Tatuaje: ¿Cuánto sabes de los movimientos armados de los 60 y los 70?

Por Carlos Román García

Los perseguidos

Cuánto sabes de los movimientos armados de los 60 y los 70?, me preguntó Stella González Cicero, la directora del Archivo General de la Nación, cuando llegaron los documentos del CISEN al recinto de Lecumberri. Mucho, le respondí. A los 13 años presencié, el 14 de agosto de 1975, el acribillamiento, cometido por un comando armado de miembros del Comité Oriente de la Brigada Roja de la Liga Comunista 23 de septiembre, de cuatro inspectores (vestidos de azul como los policías de tránsito), de la Secretaría de Industria y Comercio; murieron todos y hubo además una mesera herida, que vestía minifalda y mandil, quien recibió dos balazos en un muslo, rollizo y torneado, que vi con gran claridad cuando estaba tirada a medio patio del comedero, sobre el piso color ladrillo, junto a la mesa donde desayunaban las víctimas, que ni siquiera eran propiamente policías y que no recuerdo o no vi si iban armados. (Cotejado el expediente 7 AGN, Fondo DFS, “Liga Comunista 23 de Septiembre”, legajo 6, foja 169, citado en la tesina que para obtener el título de licenciado en Historia por la Universidad Autónoma Metropolitana-Ixtapalapa, presentó José Ángel Escamilla Torres, los muertos fueron seis y no cuatro, tres inspectores de Industria y Comercio y tres policías preventivos, lo que aclara el uso de uniformes y armas).

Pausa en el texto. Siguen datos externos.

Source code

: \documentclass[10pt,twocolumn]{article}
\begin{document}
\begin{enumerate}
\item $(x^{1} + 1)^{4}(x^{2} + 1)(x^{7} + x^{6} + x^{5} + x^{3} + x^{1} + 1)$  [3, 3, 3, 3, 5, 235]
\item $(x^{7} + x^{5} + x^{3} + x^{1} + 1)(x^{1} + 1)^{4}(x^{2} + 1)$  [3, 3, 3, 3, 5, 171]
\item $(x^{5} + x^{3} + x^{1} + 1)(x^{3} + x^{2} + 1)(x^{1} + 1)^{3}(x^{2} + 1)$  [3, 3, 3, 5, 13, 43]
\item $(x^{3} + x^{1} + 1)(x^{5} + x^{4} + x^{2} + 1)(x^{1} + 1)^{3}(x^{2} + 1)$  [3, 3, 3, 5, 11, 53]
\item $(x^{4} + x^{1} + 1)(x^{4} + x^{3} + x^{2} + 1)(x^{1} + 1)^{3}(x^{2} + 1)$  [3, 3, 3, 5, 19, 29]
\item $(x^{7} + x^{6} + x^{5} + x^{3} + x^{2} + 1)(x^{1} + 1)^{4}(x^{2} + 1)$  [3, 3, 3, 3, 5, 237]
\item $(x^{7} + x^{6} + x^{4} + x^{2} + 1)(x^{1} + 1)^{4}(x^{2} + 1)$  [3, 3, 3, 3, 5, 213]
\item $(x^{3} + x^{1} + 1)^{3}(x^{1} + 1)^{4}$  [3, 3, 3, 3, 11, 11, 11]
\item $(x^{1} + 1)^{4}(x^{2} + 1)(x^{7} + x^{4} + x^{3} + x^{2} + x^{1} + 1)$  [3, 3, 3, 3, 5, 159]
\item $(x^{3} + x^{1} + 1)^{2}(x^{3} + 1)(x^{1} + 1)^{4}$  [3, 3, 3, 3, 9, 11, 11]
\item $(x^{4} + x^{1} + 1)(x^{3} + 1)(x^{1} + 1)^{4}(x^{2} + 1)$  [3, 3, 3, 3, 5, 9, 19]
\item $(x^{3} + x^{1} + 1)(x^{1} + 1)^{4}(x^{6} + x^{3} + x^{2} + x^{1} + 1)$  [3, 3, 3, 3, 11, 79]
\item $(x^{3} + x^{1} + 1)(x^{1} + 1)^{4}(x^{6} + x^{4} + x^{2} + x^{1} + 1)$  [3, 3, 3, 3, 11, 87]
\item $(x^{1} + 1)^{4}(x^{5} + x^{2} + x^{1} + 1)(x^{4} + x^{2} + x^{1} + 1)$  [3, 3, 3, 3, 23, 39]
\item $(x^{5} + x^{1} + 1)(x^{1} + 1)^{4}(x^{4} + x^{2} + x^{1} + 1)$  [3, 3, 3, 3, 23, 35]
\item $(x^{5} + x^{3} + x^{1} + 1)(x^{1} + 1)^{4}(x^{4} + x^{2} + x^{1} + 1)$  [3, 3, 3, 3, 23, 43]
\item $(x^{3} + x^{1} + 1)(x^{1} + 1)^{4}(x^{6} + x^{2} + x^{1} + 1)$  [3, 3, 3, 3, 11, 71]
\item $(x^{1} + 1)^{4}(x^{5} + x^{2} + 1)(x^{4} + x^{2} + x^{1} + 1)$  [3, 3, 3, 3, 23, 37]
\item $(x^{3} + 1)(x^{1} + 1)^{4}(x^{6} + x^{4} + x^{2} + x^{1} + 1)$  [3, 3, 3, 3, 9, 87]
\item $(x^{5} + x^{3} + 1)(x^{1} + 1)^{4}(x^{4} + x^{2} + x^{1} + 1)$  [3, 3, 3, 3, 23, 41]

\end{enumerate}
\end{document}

Madera, periódico clandestino de la Liga

Fue en la zona de fondas del mercado Ignacio Zaragoza en la Colonia del mismo nombre, con un gran acceso sobre la avenida 10, desde donde se veía a los comensales y se percibía el aroma de los chiles rellenos, los frijoles de la olla con epazote y las enchiladas de pollo, junto al sonido de los ingredientes fritos en sartenes –chiles secos, jitomates, ajos y cebollas– o de sus hervores y el ruido de los molcajetes y las licuadoras moliendo salsas y cremas.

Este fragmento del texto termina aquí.